ASIDE: Adaptive Self-Learning for Misinformation Detection via Dual Supervision

ACL ARR 2025 July Submission241 Authors

25 Jul 2025 (modified: 20 Aug 2025)ACL ARR 2025 July SubmissionEveryoneRevisionsBibTeXCC BY 4.0
Abstract: Detecting misinformation on high-volume social media platforms such as X and Facebook is challenging, exacerbated by the cost and inconsistency of human annotation. To address this, we propose a novel adaptive self-learning framework, ASIDE, that leverages active learning with limited labels and a dual teacher-student approach. Our framework uniquely employs a teacher text model for content and a hyper-teacher to capture conversational structure. During active learning, ASIDE dynamically transitions its data acquisition strategy based on its confidence, prioritizing uncertain but influential samples using a hybrid method and an uncertainty threshold. Simultaneously, it employs a dynamic sampling strategy to adapt to performance changes. Extensive experiments demonstrate that ASIDE significantly outperforms state-of-the-art methods, including active learning, graph-based, and unsupervised approaches, in misinformation detection.
Paper Type: Long
Research Area: Efficient/Low-Resource Methods for NLP
Research Area Keywords: Active Learning, Misinformation Detection
Contribution Types: Model analysis & interpretability, NLP engineering experiment, Approaches to low-resource settings, Approaches low compute settings-efficiency
Languages Studied: Arabic
Reassignment Request Area Chair: This is not a resubmission
Reassignment Request Reviewers: This is not a resubmission
A1 Limitations Section: This paper has a limitations section.
A2 Potential Risks: N/A
A2 Elaboration: Our work does not involve personal data, or sensitive populations. Therefore, risk discussion was not applicable in this context.
B Use Or Create Scientific Artifacts: Yes
B1 Cite Creators Of Artifacts: Yes
B1 Elaboration: We cited the original dataset creators' model backbones (GPT-2, BERT) in the main text and reference section.
B2 Discuss The License For Artifacts: Yes
B2 Elaboration: All used datasets are publicly available for research purposes, and model were used under their respective open-source licenses (e.g., HuggingFace ).
B3 Artifact Use Consistent With Intended Use: Yes
B3 Elaboration: All datasets and models are publicly available were used strictly for academic research and analysis, consistent with their intended use. No distribution or modification beyond experimental usage was performed.
B4 Data Contains Personally Identifying Info Or Offensive Content: No
B4 Elaboration: We used publicly available datasets that have been anonymized or filtered by their creators. Our preprocessing pipeline does not use any usernames, mentions, or user metadata.

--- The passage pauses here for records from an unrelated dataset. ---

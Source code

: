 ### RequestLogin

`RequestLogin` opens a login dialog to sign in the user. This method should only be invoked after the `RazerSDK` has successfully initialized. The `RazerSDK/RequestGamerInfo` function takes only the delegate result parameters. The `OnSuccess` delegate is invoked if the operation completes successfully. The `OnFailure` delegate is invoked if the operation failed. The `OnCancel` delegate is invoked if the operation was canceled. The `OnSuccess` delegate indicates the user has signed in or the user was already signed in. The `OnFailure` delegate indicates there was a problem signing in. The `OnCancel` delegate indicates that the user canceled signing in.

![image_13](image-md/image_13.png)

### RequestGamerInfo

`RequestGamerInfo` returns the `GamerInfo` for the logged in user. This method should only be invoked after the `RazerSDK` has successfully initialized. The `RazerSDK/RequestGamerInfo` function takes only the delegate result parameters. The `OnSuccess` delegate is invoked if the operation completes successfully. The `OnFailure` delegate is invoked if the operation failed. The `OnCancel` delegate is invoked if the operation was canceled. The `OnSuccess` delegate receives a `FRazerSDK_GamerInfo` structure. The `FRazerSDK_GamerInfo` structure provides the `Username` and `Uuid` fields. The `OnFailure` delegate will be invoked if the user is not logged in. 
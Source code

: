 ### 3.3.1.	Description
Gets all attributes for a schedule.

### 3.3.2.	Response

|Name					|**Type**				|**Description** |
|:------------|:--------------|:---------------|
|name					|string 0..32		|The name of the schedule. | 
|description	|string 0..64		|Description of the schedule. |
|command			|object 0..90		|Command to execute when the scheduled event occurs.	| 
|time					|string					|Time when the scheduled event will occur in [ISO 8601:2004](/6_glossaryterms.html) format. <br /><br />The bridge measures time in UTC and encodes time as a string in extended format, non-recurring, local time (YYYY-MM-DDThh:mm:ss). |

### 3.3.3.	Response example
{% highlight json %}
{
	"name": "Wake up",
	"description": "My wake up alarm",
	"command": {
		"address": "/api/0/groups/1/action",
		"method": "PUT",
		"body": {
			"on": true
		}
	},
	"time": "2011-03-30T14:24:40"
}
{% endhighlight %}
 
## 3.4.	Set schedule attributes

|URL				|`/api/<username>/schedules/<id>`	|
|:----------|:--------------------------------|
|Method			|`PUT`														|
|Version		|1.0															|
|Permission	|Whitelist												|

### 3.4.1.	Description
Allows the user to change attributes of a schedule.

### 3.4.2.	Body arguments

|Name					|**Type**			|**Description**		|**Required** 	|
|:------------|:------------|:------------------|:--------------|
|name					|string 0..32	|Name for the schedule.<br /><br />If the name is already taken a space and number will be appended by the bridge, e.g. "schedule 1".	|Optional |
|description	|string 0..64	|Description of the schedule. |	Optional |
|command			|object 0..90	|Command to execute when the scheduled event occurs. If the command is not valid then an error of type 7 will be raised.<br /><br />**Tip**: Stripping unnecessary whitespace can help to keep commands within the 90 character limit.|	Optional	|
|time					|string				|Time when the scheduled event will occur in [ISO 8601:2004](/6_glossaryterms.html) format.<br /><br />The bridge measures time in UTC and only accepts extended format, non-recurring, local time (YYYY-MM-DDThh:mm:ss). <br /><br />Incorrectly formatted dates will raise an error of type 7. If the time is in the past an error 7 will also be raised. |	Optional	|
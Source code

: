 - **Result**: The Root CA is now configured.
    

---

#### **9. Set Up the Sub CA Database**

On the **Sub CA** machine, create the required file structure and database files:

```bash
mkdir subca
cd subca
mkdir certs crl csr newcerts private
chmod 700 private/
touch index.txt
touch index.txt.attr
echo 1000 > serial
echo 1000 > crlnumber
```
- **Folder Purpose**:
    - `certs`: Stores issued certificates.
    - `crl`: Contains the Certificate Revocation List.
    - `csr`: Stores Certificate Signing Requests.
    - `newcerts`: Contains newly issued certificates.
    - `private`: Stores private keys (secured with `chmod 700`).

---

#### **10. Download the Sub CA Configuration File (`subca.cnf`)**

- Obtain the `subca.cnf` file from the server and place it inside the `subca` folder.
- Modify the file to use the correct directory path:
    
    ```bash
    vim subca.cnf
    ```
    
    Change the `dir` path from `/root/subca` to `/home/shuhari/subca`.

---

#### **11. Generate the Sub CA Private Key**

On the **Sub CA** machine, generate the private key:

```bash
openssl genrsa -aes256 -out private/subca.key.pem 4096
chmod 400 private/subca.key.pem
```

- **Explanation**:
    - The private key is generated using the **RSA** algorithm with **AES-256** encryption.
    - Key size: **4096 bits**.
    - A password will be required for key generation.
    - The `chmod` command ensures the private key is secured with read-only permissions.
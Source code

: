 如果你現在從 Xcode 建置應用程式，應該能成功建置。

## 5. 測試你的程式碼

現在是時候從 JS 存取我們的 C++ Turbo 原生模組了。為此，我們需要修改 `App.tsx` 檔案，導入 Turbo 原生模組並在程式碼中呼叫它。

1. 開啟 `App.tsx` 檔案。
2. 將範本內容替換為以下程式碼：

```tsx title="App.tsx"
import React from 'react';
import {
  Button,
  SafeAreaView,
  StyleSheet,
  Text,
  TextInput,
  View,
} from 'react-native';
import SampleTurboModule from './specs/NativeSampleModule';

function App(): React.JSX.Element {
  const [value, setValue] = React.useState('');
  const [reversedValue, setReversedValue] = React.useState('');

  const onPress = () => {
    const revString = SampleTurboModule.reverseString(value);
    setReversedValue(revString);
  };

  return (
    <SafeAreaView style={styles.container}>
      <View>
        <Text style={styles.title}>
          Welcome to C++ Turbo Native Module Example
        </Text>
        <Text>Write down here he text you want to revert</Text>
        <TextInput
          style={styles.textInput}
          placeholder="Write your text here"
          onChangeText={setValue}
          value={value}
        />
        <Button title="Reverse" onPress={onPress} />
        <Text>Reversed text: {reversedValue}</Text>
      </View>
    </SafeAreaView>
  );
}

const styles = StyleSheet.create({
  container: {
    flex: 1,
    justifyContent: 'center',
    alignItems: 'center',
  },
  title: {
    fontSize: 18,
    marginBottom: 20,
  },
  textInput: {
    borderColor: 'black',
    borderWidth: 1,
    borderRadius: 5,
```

B5 Documentation Of Artifacts: No
B5 Elaboration: We used existing benchmark datasets (Twitter15, Twitter16, PHEME) which are already well-documented in prior work. We did not create new datasets or artifacts requiring further documentation.
B6 Statistics For Data: Yes
B6 Elaboration: We reported statistics on rumor vs non-rumor class distribution and dataset splits for each benchmark (Twitter15, Twitter16, and PHEME) in Section 5 and Table 1.
C Computational Experiments: Yes
C1 Model Size And Budget: No
C1 Elaboration: We used publicly available pretrained models (GPT-2, BERT) without modification. We did not benchmark or analyze model size or compute cost explicitly, as our focus was on methodological contributions.
C2 Experimental Setup And Hyperparameters: Yes
C2 Elaboration: We report full training and hyperparameter settings in Section 9.1 (Appendix A.1), including learning rate, dropout, number of layers, sampling thresholds, and acquisition parameters.
C3 Descriptive Statistics: Yes
C3 Elaboration: We report mean performance (accuracy, precision, recall, F1) for each model and dataset in Tables 2–7. In ablation and warm-start analysis, we include switch counts and confidence-related variation.
C4 Parameters For Packages: Yes
C4 Elaboration: We used HuggingFace Transformers and PyTorch for model implementations. Configurations such as dropout, learning rate, and optimizer are described in Appendix A.1.
D Human Subjects Including Annotators: No
D1 Instructions Given To Participants: N/A
D2 Recruitment And Payment: N/A
D3 Data Consent: N/A
D3 Elaboration: All datasets used (Twitter15, Twitter16, PHEME) are publicly released and widely used in prior work. We did not collect any new human data.
D4 Ethics Review Board Approval: N/A
D4 Elaboration: No new human data was collected in this study. We used existing publicly available datasets that have been approved and widely used in previous research.
D5 Characteristics Of Annotators: N/A
E Ai Assistants In Research Or Writing: No
E1 Information About Use Of Ai Assistants: No
E1 Elaboration: We did not use AI assistants such as ChatGPT or Copilot during any stage of research, writing, coding, or analysis. All work was completed manually by the authors.